- **AIM OF THE EXERCISE**:
Nothing outside the stretch is wanted. Repeat exactly the lines of the listing below from the one that contains "с контактом буквы" through the one that contains "U обозначает отражатель", both ends included.

- **SUPPLIED DATA**:
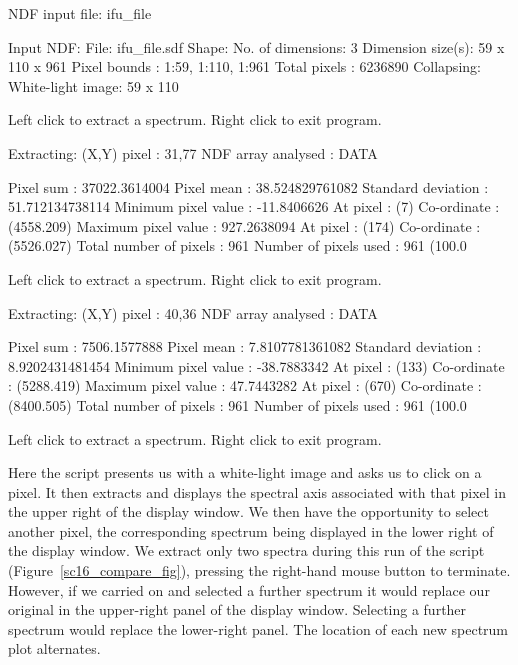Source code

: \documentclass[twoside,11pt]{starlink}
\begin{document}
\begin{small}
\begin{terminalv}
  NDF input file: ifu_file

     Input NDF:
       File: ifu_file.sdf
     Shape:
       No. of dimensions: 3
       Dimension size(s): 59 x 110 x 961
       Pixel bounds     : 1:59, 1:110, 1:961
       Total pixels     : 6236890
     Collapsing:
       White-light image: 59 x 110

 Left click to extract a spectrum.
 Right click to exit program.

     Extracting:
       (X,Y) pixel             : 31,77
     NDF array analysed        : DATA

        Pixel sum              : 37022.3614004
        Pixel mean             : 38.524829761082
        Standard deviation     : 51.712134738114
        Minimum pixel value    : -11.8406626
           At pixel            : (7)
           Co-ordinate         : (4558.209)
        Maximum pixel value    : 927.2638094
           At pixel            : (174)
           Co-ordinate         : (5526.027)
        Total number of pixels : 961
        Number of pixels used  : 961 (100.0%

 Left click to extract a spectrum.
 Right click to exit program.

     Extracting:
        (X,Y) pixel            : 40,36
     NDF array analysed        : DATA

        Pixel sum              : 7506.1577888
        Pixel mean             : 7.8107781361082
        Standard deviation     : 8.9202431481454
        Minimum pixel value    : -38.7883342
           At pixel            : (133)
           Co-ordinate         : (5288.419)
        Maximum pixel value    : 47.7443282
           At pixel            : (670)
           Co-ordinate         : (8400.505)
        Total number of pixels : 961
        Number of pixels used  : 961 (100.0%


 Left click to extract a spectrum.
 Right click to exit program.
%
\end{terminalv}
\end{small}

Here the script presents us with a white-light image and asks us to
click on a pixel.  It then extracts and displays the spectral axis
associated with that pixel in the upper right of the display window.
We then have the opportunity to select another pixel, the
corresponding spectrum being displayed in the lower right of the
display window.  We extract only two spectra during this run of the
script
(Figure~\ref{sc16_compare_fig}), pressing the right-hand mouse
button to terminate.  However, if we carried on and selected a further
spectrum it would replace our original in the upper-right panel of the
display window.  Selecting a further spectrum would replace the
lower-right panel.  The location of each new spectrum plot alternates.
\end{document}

--

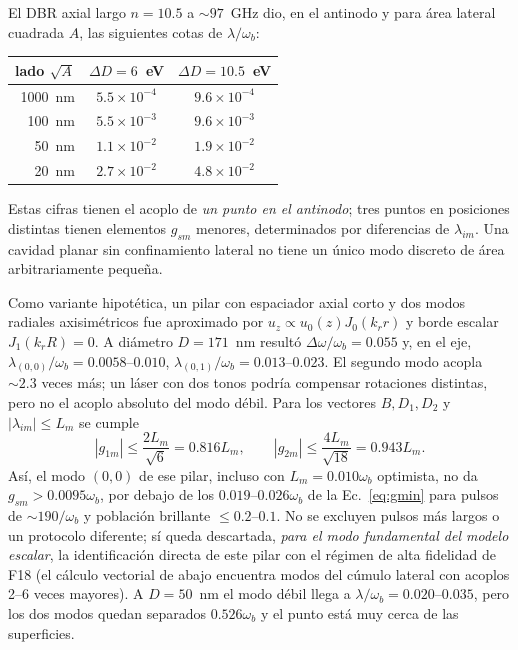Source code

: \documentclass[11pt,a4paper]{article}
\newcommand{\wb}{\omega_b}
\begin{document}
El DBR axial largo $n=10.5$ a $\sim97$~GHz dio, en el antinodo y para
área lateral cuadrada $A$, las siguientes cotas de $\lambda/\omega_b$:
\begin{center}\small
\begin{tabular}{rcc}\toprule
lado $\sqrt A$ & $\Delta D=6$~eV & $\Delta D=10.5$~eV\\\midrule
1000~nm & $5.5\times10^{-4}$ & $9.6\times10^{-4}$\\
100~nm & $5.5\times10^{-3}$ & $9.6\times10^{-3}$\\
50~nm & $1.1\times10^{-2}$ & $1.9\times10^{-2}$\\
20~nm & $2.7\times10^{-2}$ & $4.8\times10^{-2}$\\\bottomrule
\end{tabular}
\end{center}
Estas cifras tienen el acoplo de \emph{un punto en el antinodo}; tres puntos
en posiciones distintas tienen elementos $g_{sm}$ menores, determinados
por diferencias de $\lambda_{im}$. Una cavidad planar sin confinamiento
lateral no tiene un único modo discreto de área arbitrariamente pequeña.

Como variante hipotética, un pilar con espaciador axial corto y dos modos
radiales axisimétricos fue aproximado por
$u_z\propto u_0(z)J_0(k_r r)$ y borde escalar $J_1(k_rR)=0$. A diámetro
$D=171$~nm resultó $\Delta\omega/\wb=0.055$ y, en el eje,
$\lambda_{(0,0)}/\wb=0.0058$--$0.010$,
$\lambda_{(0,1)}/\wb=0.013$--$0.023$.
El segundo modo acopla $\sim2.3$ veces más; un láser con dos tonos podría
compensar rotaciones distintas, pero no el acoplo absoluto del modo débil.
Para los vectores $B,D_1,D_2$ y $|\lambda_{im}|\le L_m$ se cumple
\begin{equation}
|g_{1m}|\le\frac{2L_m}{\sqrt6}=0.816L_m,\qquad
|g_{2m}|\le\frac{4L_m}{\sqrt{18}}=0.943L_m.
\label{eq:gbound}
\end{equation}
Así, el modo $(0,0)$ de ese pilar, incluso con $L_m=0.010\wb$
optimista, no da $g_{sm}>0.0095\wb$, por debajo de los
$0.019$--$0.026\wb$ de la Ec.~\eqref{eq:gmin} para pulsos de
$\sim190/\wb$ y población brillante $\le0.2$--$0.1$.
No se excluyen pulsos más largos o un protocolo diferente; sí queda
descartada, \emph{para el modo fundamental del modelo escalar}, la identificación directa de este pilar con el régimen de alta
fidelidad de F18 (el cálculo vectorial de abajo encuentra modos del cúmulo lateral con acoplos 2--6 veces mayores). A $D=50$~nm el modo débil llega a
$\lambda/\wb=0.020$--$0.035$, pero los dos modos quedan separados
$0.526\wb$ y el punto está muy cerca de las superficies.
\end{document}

==

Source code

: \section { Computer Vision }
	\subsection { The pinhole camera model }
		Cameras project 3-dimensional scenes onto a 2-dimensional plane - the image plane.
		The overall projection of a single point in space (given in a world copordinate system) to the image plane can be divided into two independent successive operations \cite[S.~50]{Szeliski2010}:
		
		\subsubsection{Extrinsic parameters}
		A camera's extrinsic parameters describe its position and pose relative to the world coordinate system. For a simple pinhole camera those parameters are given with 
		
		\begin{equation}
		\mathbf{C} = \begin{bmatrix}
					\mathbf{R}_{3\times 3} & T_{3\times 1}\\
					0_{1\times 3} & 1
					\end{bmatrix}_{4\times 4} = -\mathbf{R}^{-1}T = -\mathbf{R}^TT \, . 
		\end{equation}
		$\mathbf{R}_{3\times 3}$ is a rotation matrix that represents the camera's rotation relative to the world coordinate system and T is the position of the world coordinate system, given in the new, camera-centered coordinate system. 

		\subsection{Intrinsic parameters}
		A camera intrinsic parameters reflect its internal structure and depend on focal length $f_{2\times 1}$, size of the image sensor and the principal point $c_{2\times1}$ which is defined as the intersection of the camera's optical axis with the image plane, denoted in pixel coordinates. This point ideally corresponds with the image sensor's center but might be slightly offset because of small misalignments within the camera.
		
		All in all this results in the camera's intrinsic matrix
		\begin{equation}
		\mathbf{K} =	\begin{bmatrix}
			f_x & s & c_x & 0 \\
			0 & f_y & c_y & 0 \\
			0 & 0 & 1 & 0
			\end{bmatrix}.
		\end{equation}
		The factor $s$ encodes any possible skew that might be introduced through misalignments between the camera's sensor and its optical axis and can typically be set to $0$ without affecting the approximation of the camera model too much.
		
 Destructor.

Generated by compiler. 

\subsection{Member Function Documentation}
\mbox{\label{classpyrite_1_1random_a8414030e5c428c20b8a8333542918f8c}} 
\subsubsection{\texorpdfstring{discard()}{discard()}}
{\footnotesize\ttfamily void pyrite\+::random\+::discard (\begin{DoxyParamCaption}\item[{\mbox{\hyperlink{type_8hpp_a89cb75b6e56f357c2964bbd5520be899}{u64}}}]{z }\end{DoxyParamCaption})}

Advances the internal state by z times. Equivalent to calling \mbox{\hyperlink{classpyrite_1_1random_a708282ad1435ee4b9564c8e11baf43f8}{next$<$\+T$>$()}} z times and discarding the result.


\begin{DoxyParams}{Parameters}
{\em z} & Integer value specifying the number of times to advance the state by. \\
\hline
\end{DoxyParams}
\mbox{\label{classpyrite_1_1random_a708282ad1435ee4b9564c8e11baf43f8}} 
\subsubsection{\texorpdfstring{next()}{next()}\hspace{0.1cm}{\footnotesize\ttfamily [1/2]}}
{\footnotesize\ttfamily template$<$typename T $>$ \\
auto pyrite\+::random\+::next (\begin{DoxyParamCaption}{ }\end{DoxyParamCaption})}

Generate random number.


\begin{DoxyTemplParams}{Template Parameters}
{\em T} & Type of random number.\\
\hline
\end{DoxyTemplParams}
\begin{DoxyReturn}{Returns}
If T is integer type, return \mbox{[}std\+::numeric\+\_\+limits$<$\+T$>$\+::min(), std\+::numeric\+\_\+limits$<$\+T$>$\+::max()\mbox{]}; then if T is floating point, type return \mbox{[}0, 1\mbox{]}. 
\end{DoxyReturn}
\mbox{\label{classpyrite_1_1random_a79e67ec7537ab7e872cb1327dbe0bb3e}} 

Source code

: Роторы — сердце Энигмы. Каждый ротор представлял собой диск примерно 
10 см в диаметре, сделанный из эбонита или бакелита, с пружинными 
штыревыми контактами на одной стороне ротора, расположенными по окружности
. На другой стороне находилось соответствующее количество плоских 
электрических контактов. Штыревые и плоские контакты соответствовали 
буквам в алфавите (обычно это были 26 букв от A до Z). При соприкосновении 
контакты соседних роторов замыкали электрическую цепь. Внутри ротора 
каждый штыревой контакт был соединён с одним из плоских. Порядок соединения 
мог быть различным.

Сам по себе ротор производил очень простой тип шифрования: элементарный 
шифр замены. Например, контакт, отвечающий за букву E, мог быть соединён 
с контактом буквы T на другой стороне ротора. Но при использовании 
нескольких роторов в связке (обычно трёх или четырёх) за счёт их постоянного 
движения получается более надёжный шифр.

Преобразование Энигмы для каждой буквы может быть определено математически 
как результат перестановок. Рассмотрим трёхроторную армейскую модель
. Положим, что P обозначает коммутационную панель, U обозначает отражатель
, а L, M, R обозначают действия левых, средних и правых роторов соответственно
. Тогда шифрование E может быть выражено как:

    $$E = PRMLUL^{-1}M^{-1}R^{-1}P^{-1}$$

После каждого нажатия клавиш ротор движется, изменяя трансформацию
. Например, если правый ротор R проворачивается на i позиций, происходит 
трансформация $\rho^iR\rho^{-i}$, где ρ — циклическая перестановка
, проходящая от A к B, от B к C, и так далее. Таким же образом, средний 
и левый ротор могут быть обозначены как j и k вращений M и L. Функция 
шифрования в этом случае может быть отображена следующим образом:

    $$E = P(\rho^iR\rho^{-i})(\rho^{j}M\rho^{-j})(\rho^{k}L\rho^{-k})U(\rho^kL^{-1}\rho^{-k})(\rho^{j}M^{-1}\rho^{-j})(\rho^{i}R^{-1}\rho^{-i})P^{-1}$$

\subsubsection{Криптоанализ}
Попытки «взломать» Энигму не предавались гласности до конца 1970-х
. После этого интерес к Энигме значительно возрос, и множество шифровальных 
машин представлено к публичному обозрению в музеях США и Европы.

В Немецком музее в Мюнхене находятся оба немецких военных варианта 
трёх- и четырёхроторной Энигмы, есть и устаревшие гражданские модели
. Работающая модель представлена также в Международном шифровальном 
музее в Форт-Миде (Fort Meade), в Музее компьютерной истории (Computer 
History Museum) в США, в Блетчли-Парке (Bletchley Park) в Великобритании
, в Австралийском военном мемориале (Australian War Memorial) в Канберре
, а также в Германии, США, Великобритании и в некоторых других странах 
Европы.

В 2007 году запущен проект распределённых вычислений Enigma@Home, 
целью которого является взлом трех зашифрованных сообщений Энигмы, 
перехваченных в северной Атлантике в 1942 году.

- **ANSWER AREA**:
с контактом буквы T на другой стороне ротора. Но при использовании 
нескольких роторов в связке (обычно трёх или четырёх) за счёт их постоянного 
движения получается более надёжный шифр.

Преобразование Энигмы для каждой буквы может быть определено математически 
как результат перестановок. Рассмотрим трёхроторную армейскую модель
. Положим, что P обозначает коммутационную панель, U обозначает отражатель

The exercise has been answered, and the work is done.